A small controlled trial, first rigorous test of the question, shows that self-massage with a foam roller can substantially reduce soreness in the quadriceps after exercise.
Pearcey GE, Bradbury-Squires DJ, Kawamoto J-E et al. Foam Rolling for Delayed-Onset Muscle Soreness and Recovery of Dynamic Performance Measures. Journal of Athletic Training. 2015. Online first. doi: http://dx.doi.org/10.4085/1062-6050-50.1.01
The first systematic, peer-reviewed study has assessed and endorsed a strategy that physical therapists and fitness trainers often recommend for quadriceps muscle pain: Self-massage using a foam roller. Although focused on athletic performance, this report may be of interest to knee osteoarthritis patients counseled to strengthen their quadriceps muscles in order to regain and maintain mobility.
Individuals using the roller place their body weight on a sore spot and roll back and forth, stretching and exerting pressure on the muscle.
It has been unclear whether post-exercise massage of any kind is beneficial for muscular function, say the authors of this report. Literature on the subject of foam rolling as a form of self-massage is "rudimentary," they add: only one previously reported study, not peer-reviewed.
Their study involved 8 healthy Canadian men in their early 20s, who were trained to use the roller on their quadriceps, adductors, hamstrings, iliotibial band, and gluteal muscles. Acting as their own controls, in an order assigned at random, they were asked to use the foam roller, or not, after performing 10 sets of 10 repetitions of barbell squats in two separate study sessions 4 weeks apart.
Participants used the foam roller for 20 minutes immediately after the exercise and 24, 48, and 72 hours later.
Afterwards the researchers analyzed quadriceps pain by measuring sensitivity to pressure on the muscle. They also assessed subjects for post-test performance in other exercises including sprinting, broad jump, and further squats.
The researchers found large decreases in quadriceps pain 24 and 48 hours after foam rolling. The foam-rolling session 72 hours post-exercise had little effect on pain.
Foam rolling also showed significant effects on sprint speed and power performance at 24 and 48 hours.

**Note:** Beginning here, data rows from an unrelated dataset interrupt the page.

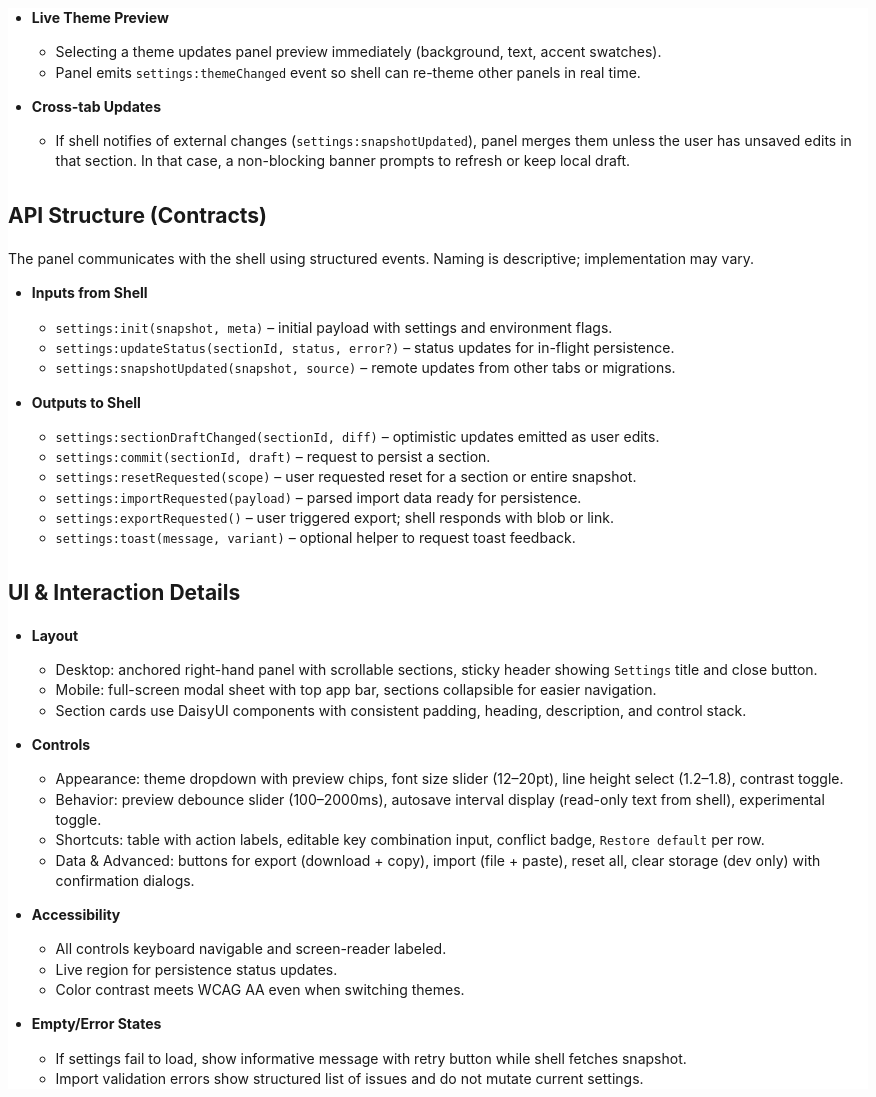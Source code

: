 - **Live Theme Preview**
  - Selecting a theme updates panel preview immediately (background, text, accent swatches).
  - Panel emits `settings:themeChanged` event so shell can re-theme other panels in real time.

- **Cross-tab Updates**
  - If shell notifies of external changes (`settings:snapshotUpdated`), panel merges them unless the user has unsaved edits in that section. In that case, a non-blocking banner prompts to refresh or keep local draft.

## API Structure (Contracts)

The panel communicates with the shell using structured events. Naming is descriptive; implementation may vary.

- **Inputs from Shell**
  - `settings:init(snapshot, meta)` – initial payload with settings and environment flags.
  - `settings:updateStatus(sectionId, status, error?)` – status updates for in-flight persistence.
  - `settings:snapshotUpdated(snapshot, source)` – remote updates from other tabs or migrations.

- **Outputs to Shell**
  - `settings:sectionDraftChanged(sectionId, diff)` – optimistic updates emitted as user edits.
  - `settings:commit(sectionId, draft)` – request to persist a section.
  - `settings:resetRequested(scope)` – user requested reset for a section or entire snapshot.
  - `settings:importRequested(payload)` – parsed import data ready for persistence.
  - `settings:exportRequested()` – user triggered export; shell responds with blob or link.
  - `settings:toast(message, variant)` – optional helper to request toast feedback.

## UI & Interaction Details

- **Layout**
  - Desktop: anchored right-hand panel with scrollable sections, sticky header showing `Settings` title and close button.
  - Mobile: full-screen modal sheet with top app bar, sections collapsible for easier navigation.
  - Section cards use DaisyUI components with consistent padding, heading, description, and control stack.

- **Controls**
  - Appearance: theme dropdown with preview chips, font size slider (12–20pt), line height select (1.2–1.8), contrast toggle.
  - Behavior: preview debounce slider (100–2000ms), autosave interval display (read-only text from shell), experimental toggle.
  - Shortcuts: table with action labels, editable key combination input, conflict badge, `Restore default` per row.
  - Data & Advanced: buttons for export (download + copy), import (file + paste), reset all, clear storage (dev only) with confirmation dialogs.

- **Accessibility**
  - All controls keyboard navigable and screen-reader labeled.
  - Live region for persistence status updates.
  - Color contrast meets WCAG AA even when switching themes.

- **Empty/Error States**
  - If settings fail to load, show informative message with retry button while shell fetches snapshot.
  - Import validation errors show structured list of issues and do not mutate current settings.

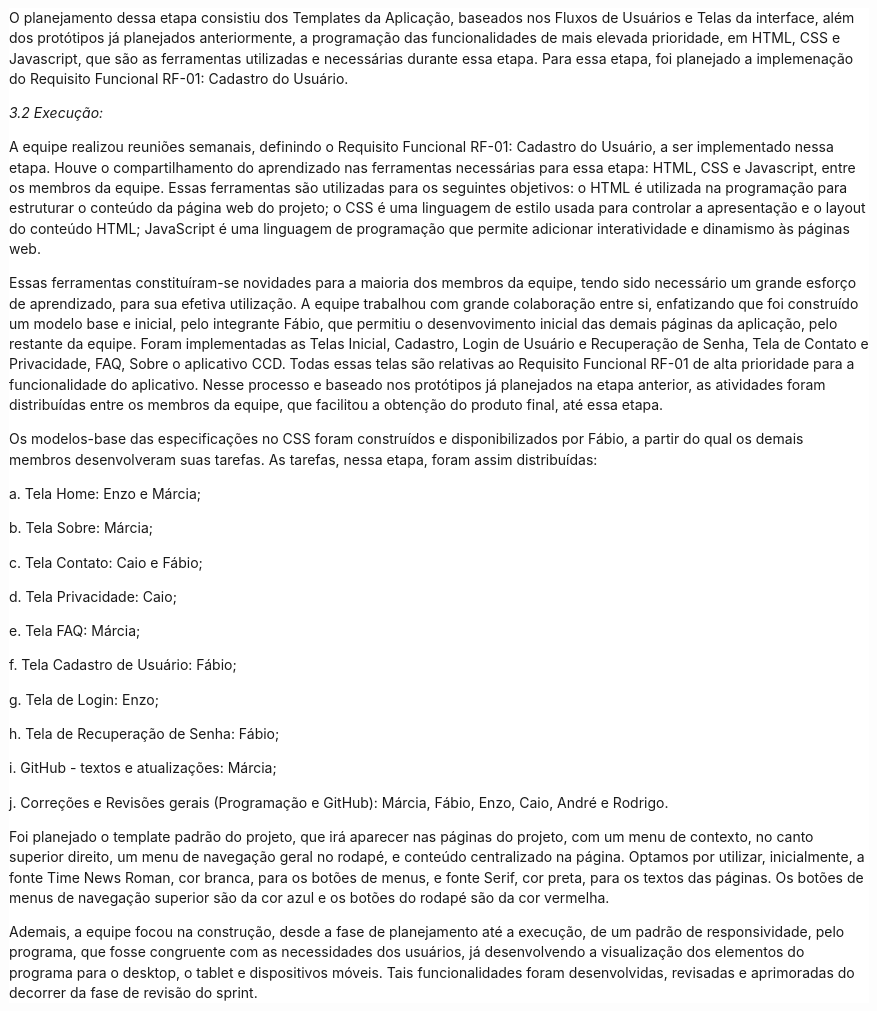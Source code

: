 O planejamento dessa etapa consistiu dos Templates da Aplicação, baseados nos Fluxos de Usuários e Telas da interface, além dos protótipos já planejados anteriormente, a programação das funcionalidades de mais elevada prioridade, em HTML, CSS e Javascript, que são as ferramentas utilizadas e necessárias durante essa etapa. Para essa etapa, foi planejado a implemenação do Requisito Funcional RF-01: Cadastro do Usuário.

*3.2 Execução:*

A equipe realizou reuniões semanais, definindo o Requisito Funcional RF-01: Cadastro do Usuário, a ser implementado nessa etapa. 
Houve o compartilhamento do aprendizado nas ferramentas necessárias para essa etapa: HTML, CSS e Javascript, entre os membros da equipe. Essas ferramentas são utilizadas para os seguintes objetivos: o HTML é utilizada na programação para estruturar o conteúdo da página web do projeto; o CSS é uma linguagem de estilo usada para controlar a apresentação e o layout do conteúdo HTML; JavaScript é uma linguagem de programação que permite adicionar interatividade e dinamismo às páginas web. 

Essas ferramentas constituíram-se novidades para a maioria dos membros da equipe, tendo sido necessário um grande esforço de aprendizado, para sua efetiva utilização. 
A equipe trabalhou com grande colaboração entre si, enfatizando que foi construído um modelo base e inicial, pelo integrante Fábio, que permitiu o desenvovimento inicial das demais páginas da aplicação, pelo restante da equipe.
Foram implementadas as Telas Inicial, Cadastro, Login de Usuário e Recuperação de Senha, Tela de Contato e Privacidade, FAQ, Sobre o aplicativo CCD. Todas essas telas são relativas ao Requisito Funcional RF-01 de alta prioridade para a funcionalidade do aplicativo.
Nesse processo e baseado nos protótipos já planejados na etapa anterior, as atividades foram distribuídas entre os membros da equipe, que facilitou a obtenção do produto final, até essa etapa.

Os modelos-base das especificações no CSS foram construídos e disponibilizados por Fábio, a partir do qual os demais membros desenvolveram suas tarefas.
As tarefas, nessa etapa, foram assim distribuídas:

a. Tela Home: Enzo e Márcia;

b. Tela Sobre: Márcia;

c. Tela Contato: Caio e Fábio;

d. Tela Privacidade: Caio;

e. Tela FAQ: Márcia;

f. Tela Cadastro de Usuário: Fábio;

g. Tela de Login: Enzo;

h. Tela de Recuperação de Senha: Fábio; 

i. GitHub - textos e atualizações: Márcia;

j. Correções e Revisões gerais (Programação e GitHub): Márcia, Fábio, Enzo, Caio, André e Rodrigo.


Foi planejado o template padrão do projeto, que irá aparecer nas páginas do projeto, com um menu de contexto, no canto superior direito, um menu de navegação geral no rodapé, e conteúdo centralizado na página. Optamos por utilizar, inicialmente, a fonte Time News Roman, cor branca, para os botões de menus, e fonte Serif, cor preta, para os textos das páginas. Os botões de menus de navegação superior são da cor azul e os botões do rodapé são da cor vermelha.

Ademais, a equipe focou na construção, desde a fase de planejamento até a execução, de um padrão de responsividade, pelo programa, que fosse congruente com as necessidades dos usuários, já desenvolvendo a visualização dos elementos do programa para o desktop, o tablet e dispositivos móveis. Tais funcionalidades foram desenvolvidas, revisadas e aprimoradas do decorrer da fase de revisão do sprint. 
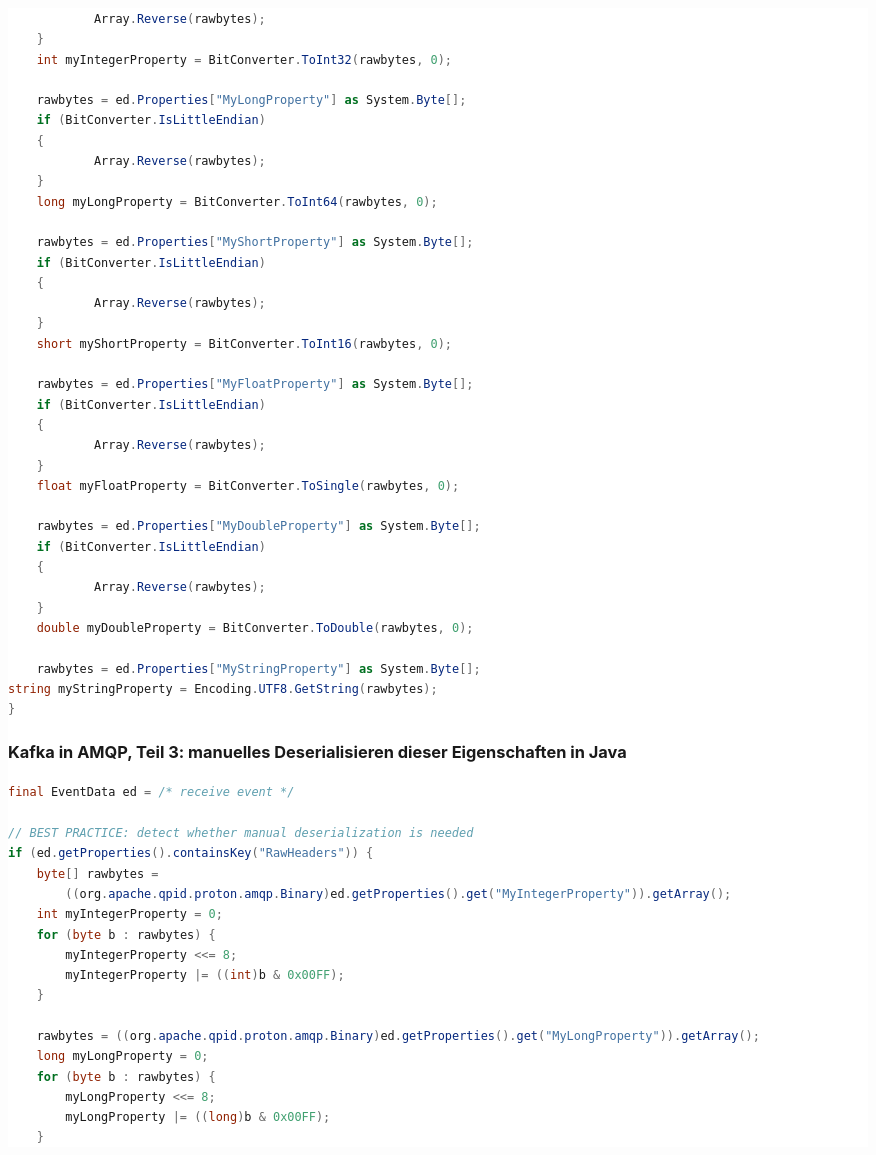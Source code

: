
 ```csharp
            Array.Reverse(rawbytes);
    }
    int myIntegerProperty = BitConverter.ToInt32(rawbytes, 0);

    rawbytes = ed.Properties["MyLongProperty"] as System.Byte[];
    if (BitConverter.IsLittleEndian)
    {
            Array.Reverse(rawbytes);
    }
    long myLongProperty = BitConverter.ToInt64(rawbytes, 0);

    rawbytes = ed.Properties["MyShortProperty"] as System.Byte[];
    if (BitConverter.IsLittleEndian)
    {
            Array.Reverse(rawbytes);
    }
    short myShortProperty = BitConverter.ToInt16(rawbytes, 0);

    rawbytes = ed.Properties["MyFloatProperty"] as System.Byte[];
    if (BitConverter.IsLittleEndian)
    {
            Array.Reverse(rawbytes);
    }
    float myFloatProperty = BitConverter.ToSingle(rawbytes, 0);

    rawbytes = ed.Properties["MyDoubleProperty"] as System.Byte[];
    if (BitConverter.IsLittleEndian)
    {
            Array.Reverse(rawbytes);
    }
    double myDoubleProperty = BitConverter.ToDouble(rawbytes, 0);

    rawbytes = ed.Properties["MyStringProperty"] as System.Byte[];
string myStringProperty = Encoding.UTF8.GetString(rawbytes);
}
```

### <a name="kafka-to-amqp-part-3-manually-deserialize-those-properties-in-java"></a>Kafka in AMQP, Teil 3: manuelles Deserialisieren dieser Eigenschaften in Java
```java
final EventData ed = /* receive event */

// BEST PRACTICE: detect whether manual deserialization is needed
if (ed.getProperties().containsKey("RawHeaders")) {
    byte[] rawbytes =
        ((org.apache.qpid.proton.amqp.Binary)ed.getProperties().get("MyIntegerProperty")).getArray();
    int myIntegerProperty = 0;
    for (byte b : rawbytes) {
        myIntegerProperty <<= 8;
        myIntegerProperty |= ((int)b & 0x00FF);
    }

    rawbytes = ((org.apache.qpid.proton.amqp.Binary)ed.getProperties().get("MyLongProperty")).getArray();
    long myLongProperty = 0;
    for (byte b : rawbytes) {
        myLongProperty <<= 8;
        myLongProperty |= ((long)b & 0x00FF);
    }

```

The massage-like action of foam rolling could relieve pain by increasing blood flow to the muscle, the authors speculate. They cite other evidence that massage induces biochemical effects in muscle, such as increases in circulating neutrophils and changes in cytokines.
Whatever the mechanism, they say, foam rolling offers a "recovery modality that is relatively affordable, easy to perform, and time efficient."
The article, available in free full text, includes pictures and detailed descriptions of foam-rolling technique.